Infine, trovare un’offerta migliore implica la ricerca di nuovi modi gratificanti per sostituire comportamenti indesiderati. La consapevolezza gioca ancora una volta un ruolo cruciale nell’aiutare il paziente a esplorare alternative più soddisfacenti e salutari. Invece di focalizzarsi solo sulla rinuncia, si incoraggia il paziente a concentrarsi sulle nuove opportunità e ricompense che un cambiamento positivo può portare nella sua vita. Questo approccio non solo facilita il processo di adattamento, ma sostiene anche il desiderio intrinseco del cervello di cercare offerte più ampie ed efficienti.

Conclusione

In esplorare il mondo complesso delle abitudini e del cambiamento comportamentale, emerge una verità fondamentale: siamo creature guidate dalla nostra biologia, plasmate da abitudini che, nel corso del tempo, diventano parte intrinseca della nostra quotidianità.
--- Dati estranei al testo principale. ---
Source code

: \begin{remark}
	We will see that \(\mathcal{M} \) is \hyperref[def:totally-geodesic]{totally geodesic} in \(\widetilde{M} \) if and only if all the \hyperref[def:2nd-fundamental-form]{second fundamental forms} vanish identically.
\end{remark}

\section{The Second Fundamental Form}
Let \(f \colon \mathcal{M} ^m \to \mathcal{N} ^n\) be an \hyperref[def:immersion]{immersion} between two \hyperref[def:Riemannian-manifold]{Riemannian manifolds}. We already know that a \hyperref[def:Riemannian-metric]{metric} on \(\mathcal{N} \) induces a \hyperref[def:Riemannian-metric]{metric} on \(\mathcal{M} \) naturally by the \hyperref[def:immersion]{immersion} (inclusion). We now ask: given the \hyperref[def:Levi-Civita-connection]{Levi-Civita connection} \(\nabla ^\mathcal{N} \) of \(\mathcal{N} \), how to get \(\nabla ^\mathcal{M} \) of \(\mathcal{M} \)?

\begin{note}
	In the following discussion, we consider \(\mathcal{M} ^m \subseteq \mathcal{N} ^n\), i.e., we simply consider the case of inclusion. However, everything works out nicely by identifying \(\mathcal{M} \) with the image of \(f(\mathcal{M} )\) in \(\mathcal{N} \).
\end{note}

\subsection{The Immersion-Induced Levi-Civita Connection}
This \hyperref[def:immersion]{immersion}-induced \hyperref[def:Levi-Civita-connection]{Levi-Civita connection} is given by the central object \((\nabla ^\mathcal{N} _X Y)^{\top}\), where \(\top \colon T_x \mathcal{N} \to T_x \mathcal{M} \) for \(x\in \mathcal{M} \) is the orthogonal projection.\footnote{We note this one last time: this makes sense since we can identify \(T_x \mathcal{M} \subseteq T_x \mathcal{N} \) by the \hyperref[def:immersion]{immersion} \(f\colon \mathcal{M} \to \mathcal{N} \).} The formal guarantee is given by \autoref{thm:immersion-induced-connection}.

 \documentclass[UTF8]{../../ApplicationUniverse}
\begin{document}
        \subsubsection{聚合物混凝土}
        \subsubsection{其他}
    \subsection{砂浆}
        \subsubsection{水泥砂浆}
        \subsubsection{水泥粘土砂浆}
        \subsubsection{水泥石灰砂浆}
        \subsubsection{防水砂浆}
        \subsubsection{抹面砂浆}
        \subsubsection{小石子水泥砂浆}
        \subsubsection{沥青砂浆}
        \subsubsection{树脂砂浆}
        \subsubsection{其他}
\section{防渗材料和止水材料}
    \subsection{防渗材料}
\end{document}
Partire da un buon inizio con motivazione e determinazione mentale, mantenere una pratica regolare senza interruzioni, creare un ambiente favorevole e perseverare fino al raggiungimento dell’obiettivo costituiscono le pietre miliari per la formazione di abitudini durature e positive.

Tuttavia, l’ostacolo dell’autocontrollo sottolinea la complessità della nostra psiche. Le reti cerebrali che supportano l’autocontrollo si disattivano sotto stress, sfidando la concezione tradizionale di semplice forza di volontà. La chiave per superare questa sfida risiede nella consapevolezza e nell’adozione di un approccio basato sull’apprendimento e sulla ricompensa. In questo modo, ci spostiamo dalla disciplina rigida a un modello più flessibile e incentrato sul riconoscimento positivo.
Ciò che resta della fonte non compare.